Construction of the project is progressing on schedule with site preparation, construction of accommodation facilities and equipment mobilization fully underway, Marathon said. All major commercial agreements including the upstream gas supply agreement, the LNG concession agreement with the government of Equatorial Guinea and the shareholders agreement for the newly formed Equatorial Guinea Train 1 operating company have been finalized.

In addition, the government of Equatorial Guinea has approved and published an LNG decree law securing the fiscal terms and conditions for implementing the project. GEPetrol, the government owned energy company, will hold a 25% equity participation in the project and will fund its participation through the dedication of oil revenues from current oil production.

Marathon spokesman Paul Weeditz also said Friday that the company still has not made any public announcements regarding participation in any LNG import terminals in North America.

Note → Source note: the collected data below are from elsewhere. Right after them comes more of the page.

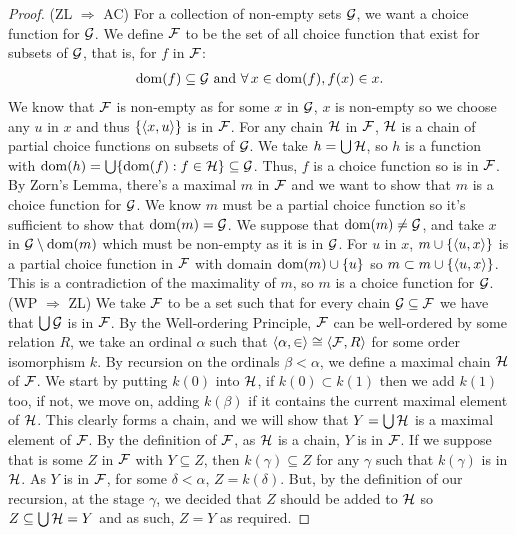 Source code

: \begin{proof}
    (ZL $\Longrightarrow$ AC) For a collection of non-empty sets $\mathcal{G}$,
    we want a choice function for $\mathcal{G}$. We define $\mathcal{F}$ to be
    the set of all choice function that exist for subsets of $\mathcal{G}$,
    that is, for $f$ in $\mathcal{F}$: \begin{align*}
        \operatorname{dom}(f) \subseteq \mathcal{G} \text{ and } 
        \forall \, x \in \operatorname{dom}(f), f(x) \in x.
    \end{align*} We know that $\mathcal{F}$ is non-empty as for some
    $x$ in $\mathcal{G}$, $x$ is non-empty so we choose any $u$ in $x$
    and thus $\{{\langle x, u \rangle}\}$ is in $\mathcal{F}$. For any chain $\mathcal{H}$ in
    $\mathcal{F}$, $\mathcal{H}$ is a chain of partial choice functions on subsets
    of $\mathcal{G}$. We take $h = \bigcup \mathcal{H}$, so $h$ is a function
    with $\operatorname{dom}(h) = \bigcup \{\operatorname{dom}(f) : f \in \mathcal{H}\} \subseteq \mathcal{G}$.
    Thus, $f$ is a choice function so is in $\mathcal{F}$.
    \\[\baselineskip]
    By Zorn's Lemma, there's a maximal $m$ in $\mathcal{F}$ and we want
    to show that $m$ is a choice function for $\mathcal{G}$. We know
    $m$ must be a partial choice function so it's sufficient to
    show that $\operatorname{dom}(m) = \mathcal{G}$. We suppose that $\operatorname{dom}(m) \neq \mathcal{G}$,
    and take $x$ in $\mathcal{G} \setminus \operatorname{dom}(m)$ which must be non-empty
    as it is in $\mathcal{G}$. For $u$ in $x$, $m \cup \{{\langle u, x \rangle}\}$
    is a partial choice function in $\mathcal{F}$ with domain
    $\operatorname{dom}(m) \cup \{u\}$ so $m \subset m \cup \{{\langle u, x \rangle}\}$.
    This is a contradiction of the maximality of $m$, 
    so $m$ is a choice function for $\mathcal{G}$.
    \\[\baselineskip]
    (WP $\Longrightarrow$ ZL) We take $\mathcal{F}$ to be a set such that
    for every chain $\mathcal{G} \subseteq \mathcal{F}$ we have that 
    $\bigcup \mathcal{G}$ is in $\mathcal{F}$. By the Well-ordering Principle,
    $\mathcal{F}$ can be well-ordered by some relation $R$, we take
    an ordinal $\alpha$ such that ${\langle \alpha, \in \rangle} \cong {\langle \mathcal{F}, R \rangle}$
    for some order isomorphism $k$. By recursion on the ordinals 
    $\beta < \alpha$, we define a maximal chain $\mathcal{H}$ of $\mathcal{F}$.
    We start by putting $k(0)$ into $\mathcal{H}$, if $k(0) \subset k(1)$
    then we add $k(1)$ too, if not, we move on, adding $k(\beta)$
    if it contains the current maximal element of $\mathcal{H}$. This
    clearly forms a chain, and we will show that $Y = \bigcup \mathcal{H}$ is
    a maximal element of $\mathcal{F}$. By the definition of $\mathcal{F}$, 
    as $\mathcal{H}$ is a chain, $Y$ is in $\mathcal{F}$. If we suppose that
    is some $Z$ in $\mathcal{F}$ with $Y \subseteq Z$, then $k(\gamma)
    \subseteq Z$ for any $\gamma$ such that $k(\gamma)$ is in $\mathcal{H}$.
    As $Y$ is in $\mathcal{F}$, for some $\delta < \alpha$, $Z = k(\delta)$.
    But, by the definition of our recursion, at the stage $\gamma$, we
    decided that $Z$ should be added to $\mathcal{H}$ so 
    $Z \subseteq \bigcup \mathcal{H} = Y$ and as such, $Z = Y$
    as required.
\end{proof}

A terminal/power plant/water desalinization facility that Marathon had planned to build in Tijuana was rejected by the Baja California government earlier this year as being inappropriate for the location, which was deemed better suited as a residential and small commercial tourism site.

Marathon was “surprised and disgusted by the local government’s decision to expropriate the land,” and has no plans to look for another location in Mexico. Marathon holds a large capacity stake in the existing Elba Island, GA, import terminal, but so far has not announced plans for any other import projects.